The standard for German Shepherds require a double coat, with a thick, short outer coat on the main part of the body and shorter coat on the head, legs, and paws. A slight wave may be acceptable to some judges, but silky, wooly and curly coats are faults that require disqualification from judging. The health of the dog shows in the coat, so a German Shepherd's coat should be glossy and well groomed. The classic German Shepherd is a deep tan with black saddle and facial features. Variations in color are permissible, although a white dog must always be disqualified. The German Shepherd moves in a trademark trot, covering ground quickly and steadily. A good German Shepherd trots effortlessly, as gait faults nearly always result in disqualification.
These are the American Kennel Club standard for breeders and dog show judges.
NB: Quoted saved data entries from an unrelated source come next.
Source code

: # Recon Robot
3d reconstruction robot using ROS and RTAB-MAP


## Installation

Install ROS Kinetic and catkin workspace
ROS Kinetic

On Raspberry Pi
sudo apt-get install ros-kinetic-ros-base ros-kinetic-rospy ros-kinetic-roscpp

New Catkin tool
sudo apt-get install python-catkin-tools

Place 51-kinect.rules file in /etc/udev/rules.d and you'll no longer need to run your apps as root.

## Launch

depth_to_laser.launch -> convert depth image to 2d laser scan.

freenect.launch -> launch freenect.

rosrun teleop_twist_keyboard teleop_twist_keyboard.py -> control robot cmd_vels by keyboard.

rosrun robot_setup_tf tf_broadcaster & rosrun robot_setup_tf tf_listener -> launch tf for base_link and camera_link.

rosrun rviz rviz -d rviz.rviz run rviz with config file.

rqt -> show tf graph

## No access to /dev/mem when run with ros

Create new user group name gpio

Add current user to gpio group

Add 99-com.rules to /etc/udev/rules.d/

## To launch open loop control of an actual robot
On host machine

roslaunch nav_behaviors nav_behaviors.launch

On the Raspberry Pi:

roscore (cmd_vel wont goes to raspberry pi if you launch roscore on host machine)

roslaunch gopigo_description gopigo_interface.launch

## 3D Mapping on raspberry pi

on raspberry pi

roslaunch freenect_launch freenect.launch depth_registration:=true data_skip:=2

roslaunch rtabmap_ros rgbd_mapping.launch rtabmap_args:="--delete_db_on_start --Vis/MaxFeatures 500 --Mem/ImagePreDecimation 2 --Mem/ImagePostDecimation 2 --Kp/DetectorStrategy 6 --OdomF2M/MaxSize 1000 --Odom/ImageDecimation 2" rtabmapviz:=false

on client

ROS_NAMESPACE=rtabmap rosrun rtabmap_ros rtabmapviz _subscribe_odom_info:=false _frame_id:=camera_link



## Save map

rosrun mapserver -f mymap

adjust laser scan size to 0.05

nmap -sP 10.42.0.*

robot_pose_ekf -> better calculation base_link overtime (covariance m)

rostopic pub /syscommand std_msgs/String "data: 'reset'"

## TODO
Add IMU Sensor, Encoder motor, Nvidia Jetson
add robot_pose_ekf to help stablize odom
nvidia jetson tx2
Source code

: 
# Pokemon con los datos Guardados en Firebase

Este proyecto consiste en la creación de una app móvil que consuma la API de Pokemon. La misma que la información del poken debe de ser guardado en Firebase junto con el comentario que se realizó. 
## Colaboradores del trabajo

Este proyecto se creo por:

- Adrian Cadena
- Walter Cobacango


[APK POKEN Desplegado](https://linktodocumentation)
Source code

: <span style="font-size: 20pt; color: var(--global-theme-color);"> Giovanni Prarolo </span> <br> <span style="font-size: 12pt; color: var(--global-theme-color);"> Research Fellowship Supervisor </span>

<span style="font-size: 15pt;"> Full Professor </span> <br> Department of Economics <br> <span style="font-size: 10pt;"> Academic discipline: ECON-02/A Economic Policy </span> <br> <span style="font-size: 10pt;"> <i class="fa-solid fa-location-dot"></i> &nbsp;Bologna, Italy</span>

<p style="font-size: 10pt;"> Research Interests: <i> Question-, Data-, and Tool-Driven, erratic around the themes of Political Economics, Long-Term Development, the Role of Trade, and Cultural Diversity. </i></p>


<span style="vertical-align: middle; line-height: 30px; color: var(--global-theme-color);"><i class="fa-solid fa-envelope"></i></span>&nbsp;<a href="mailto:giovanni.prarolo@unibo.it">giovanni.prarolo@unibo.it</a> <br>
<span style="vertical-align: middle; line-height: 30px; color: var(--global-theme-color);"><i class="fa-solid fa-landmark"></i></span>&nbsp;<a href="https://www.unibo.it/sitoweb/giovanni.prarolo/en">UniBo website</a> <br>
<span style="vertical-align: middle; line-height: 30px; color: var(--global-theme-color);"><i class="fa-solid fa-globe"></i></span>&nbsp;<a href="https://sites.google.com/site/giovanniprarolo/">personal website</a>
As the saying goes, your mileage may vary. German Shepherd dogs who fall short of these standards make loyal, loving companions, so don't overlook dogs offered for adoption through German Shepherd rescue organizations when selecting a German Shepherd as a companion animal.
The American Kennel Club standards for a German Shepherd promote good breeding practices that produce healthy dogs. Breeders are always looking for German Shepherd information that will help them maintain the standards of this noble breed. To talk to a breeder or see German Shepherds that meet the standards, go to a dog show and see these dogs first hand.